Osmanlı tokadı silahsız bir savaş sanatı olarak literatürde yerini almış durumda ancak bu kavramın ne zaman ve nasıl ortaya çıktığı tam olarak bilinmiyor.

Bir rivayete göre acı kuvveti dillere destan olan Osmanlı beyliğinin kurucusu Osman Beyin bir tartışma sırasında hiddetlenerek attığı bir tokat sonucu tokadı yiyenin oracıkta ölmesi üzerine söylenmeye başladığı iddia ediliyor. Tarihçi Murat Bardakçı’ya göre ise 4. Murat’ın 1632’deki ayak divanında sadrazam Hafız Ahmet Paşanın kendisine saldıran 2 yeniçeriyi iki tokatla öldürmesinden gelmekte. Ancak kavram olarak ne zaman ortaya çıkmış olursa olsun  Osmanlı tokadı Osmanlı ordusunda görevli askerlerin silahsız savunma yada saldırı durumunda her zaman geliştirdikleri ve kullandıkları bir vuruş türü olmuştur. Etkili şekilde atıldığında öldürücü olabilen Osmanlı tokadı çıkardığı ses dolayısıyla oldukça zarar verici olabiliyor bunun yanında kulağa denk geldiğinde kulak zarını patlatabiliyordu.
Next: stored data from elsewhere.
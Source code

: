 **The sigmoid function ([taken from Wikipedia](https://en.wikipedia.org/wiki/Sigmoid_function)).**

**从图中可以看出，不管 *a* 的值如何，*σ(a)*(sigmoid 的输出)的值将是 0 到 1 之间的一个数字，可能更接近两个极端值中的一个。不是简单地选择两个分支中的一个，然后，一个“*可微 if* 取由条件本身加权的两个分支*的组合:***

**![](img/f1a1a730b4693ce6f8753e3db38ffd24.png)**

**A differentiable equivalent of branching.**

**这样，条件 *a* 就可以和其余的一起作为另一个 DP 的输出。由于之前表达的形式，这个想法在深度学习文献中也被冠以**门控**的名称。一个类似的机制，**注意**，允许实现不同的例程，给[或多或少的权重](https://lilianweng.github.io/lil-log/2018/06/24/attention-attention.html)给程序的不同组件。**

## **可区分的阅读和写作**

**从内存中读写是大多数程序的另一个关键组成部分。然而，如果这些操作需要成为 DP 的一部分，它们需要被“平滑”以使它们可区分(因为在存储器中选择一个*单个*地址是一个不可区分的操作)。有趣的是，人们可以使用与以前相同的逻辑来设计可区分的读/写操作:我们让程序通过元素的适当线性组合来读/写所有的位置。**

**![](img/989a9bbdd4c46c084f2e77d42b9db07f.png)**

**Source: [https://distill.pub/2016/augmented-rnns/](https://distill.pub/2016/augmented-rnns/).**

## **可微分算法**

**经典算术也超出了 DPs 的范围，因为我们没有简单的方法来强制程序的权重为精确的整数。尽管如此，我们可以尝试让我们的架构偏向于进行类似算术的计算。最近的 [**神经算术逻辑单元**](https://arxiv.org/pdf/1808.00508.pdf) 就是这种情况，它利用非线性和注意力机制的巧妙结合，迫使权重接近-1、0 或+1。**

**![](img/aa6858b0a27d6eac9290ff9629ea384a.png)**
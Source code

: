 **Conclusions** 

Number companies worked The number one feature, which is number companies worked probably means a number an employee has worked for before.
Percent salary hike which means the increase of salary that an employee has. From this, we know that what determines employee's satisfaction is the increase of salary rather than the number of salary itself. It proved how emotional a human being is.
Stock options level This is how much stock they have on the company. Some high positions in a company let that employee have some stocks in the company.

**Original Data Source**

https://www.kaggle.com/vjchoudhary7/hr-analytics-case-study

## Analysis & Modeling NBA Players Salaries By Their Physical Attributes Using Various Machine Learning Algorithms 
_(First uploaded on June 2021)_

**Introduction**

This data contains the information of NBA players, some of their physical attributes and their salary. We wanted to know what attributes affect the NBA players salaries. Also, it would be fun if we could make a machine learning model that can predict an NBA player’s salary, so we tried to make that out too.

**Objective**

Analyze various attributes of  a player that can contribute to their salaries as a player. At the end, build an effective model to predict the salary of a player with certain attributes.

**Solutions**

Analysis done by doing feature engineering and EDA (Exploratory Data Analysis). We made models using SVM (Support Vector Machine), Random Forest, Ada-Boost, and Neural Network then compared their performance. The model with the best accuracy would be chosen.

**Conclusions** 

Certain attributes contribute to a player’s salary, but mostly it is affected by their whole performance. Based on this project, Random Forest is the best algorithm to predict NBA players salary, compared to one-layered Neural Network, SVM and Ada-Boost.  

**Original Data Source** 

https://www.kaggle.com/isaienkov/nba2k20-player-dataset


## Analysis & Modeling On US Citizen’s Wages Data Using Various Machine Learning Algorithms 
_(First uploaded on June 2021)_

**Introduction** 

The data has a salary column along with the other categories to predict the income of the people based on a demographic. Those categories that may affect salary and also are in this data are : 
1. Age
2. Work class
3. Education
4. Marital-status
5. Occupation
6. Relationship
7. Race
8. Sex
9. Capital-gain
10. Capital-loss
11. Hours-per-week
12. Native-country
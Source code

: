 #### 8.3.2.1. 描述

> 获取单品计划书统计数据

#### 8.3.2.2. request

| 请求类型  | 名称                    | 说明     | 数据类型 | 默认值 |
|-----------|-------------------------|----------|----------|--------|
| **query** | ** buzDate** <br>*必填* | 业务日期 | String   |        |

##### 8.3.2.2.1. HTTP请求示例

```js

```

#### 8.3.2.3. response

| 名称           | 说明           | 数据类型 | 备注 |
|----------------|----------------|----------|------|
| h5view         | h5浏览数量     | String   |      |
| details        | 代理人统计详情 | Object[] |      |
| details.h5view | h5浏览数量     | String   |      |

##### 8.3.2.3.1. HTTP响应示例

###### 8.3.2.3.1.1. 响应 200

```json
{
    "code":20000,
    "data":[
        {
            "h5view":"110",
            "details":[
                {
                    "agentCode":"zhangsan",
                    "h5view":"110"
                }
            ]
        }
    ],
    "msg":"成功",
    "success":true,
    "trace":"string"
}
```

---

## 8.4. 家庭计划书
Elin her iki yanıyla da yapılabilen ve muhatabını sersemleten duruma göre bayıltan ve öldürebilen bu tekniği özel olarak kullanan bir askeri sınıf yoktu ve bütün askerler arasında bileğine güvenen babayiğitler bu tekniği kullanırdı. Osmanlı tokadı tekniği tek bir biçimde uygulanmazdı duruma, yere , düşmanın zırh yapısına ve dövüşün gidişatına göre uygulanan çeşitli teknikleri mevcuttu. El ve kolun açısız, omuzdan hızla hareketiyle hedeflenen noktaya yapılan temasla yapılır, en çok yüzün her iki yanına ve enseye, bilek veya dirsek kırılmadan omuzdan güç alınarak büyük bir hızla atılırdı. Ancak asıl Osmanlı tokadı burnu hedef alacak şekilde yüzün tam ortası avuç içini germeden burun ucuna denk gelecek şekilde atılırdı. Bu şekilde kafatasının göz çukurları arasında kalan kısmını kırarak beynine saplanır böylece ölüme yol açardı. Böyle bir tekniğin uygulanmadığı zamanlarda bile hızlı ve çok sert biçimde atıldığı için boyun kırılmasına yol açarak da öldürebiliyordu. Ayrıca Osmanlı tokadının çıkardığı ses bile muhataplarını psikolojik olarak çökertmeye yetiyordu.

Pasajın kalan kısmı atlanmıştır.